WHAT YOU SHOULD DO
Your answer should be the exact lines of the data below from the one containing "The grid directives" through the one containing "### GridAdapter"; please include nothing else.

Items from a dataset
• • • •

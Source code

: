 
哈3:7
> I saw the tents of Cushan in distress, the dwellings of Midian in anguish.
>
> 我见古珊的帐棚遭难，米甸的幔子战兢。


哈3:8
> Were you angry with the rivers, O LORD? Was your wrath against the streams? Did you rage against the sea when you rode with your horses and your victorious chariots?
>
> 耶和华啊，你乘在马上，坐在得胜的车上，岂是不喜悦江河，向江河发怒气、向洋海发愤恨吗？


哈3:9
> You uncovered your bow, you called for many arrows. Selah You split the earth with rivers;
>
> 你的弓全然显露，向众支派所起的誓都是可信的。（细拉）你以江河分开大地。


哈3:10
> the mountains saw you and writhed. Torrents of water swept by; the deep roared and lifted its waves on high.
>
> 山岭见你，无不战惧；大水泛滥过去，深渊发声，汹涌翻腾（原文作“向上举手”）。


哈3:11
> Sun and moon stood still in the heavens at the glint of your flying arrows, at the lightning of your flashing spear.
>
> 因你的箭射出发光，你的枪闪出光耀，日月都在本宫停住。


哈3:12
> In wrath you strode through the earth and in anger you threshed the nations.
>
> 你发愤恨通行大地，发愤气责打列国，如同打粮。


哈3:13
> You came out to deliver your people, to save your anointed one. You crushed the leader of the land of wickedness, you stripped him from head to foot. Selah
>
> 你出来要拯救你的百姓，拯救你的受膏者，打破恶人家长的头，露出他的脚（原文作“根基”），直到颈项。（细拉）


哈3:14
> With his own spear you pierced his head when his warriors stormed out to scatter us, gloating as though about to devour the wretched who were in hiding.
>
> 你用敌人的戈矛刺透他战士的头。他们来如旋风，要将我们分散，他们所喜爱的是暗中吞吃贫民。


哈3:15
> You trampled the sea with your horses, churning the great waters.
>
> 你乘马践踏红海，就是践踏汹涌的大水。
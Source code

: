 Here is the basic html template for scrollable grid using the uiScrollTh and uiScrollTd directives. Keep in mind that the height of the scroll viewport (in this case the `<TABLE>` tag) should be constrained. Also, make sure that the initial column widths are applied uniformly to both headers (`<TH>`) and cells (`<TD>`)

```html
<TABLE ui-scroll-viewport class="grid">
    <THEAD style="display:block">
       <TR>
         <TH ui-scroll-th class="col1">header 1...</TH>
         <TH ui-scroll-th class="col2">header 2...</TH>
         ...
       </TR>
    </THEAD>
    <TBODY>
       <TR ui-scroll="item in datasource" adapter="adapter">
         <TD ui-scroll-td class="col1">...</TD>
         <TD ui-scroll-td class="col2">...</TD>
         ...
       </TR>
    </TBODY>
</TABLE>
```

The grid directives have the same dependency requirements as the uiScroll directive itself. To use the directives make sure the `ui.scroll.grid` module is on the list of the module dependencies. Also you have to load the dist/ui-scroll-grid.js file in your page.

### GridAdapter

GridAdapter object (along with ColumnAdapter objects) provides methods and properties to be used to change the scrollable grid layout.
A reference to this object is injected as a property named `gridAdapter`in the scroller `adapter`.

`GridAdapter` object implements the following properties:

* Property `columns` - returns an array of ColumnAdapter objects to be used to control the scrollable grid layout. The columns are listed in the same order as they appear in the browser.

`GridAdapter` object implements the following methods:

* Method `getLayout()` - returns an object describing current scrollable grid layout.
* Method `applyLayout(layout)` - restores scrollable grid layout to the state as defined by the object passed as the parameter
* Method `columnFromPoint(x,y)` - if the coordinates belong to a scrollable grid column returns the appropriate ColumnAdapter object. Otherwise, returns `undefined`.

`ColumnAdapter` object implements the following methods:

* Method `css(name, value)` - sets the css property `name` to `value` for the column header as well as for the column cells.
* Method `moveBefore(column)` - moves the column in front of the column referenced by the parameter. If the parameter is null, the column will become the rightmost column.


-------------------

• • • •

ANSWER BELOW
The grid directives have the same dependency requirements as the uiScroll directive itself. To use the directives make sure the `ui.scroll.grid` module is on the list of the module dependencies. Also you have to load the dist/ui-scroll-grid.js file in your page.

### GridAdapter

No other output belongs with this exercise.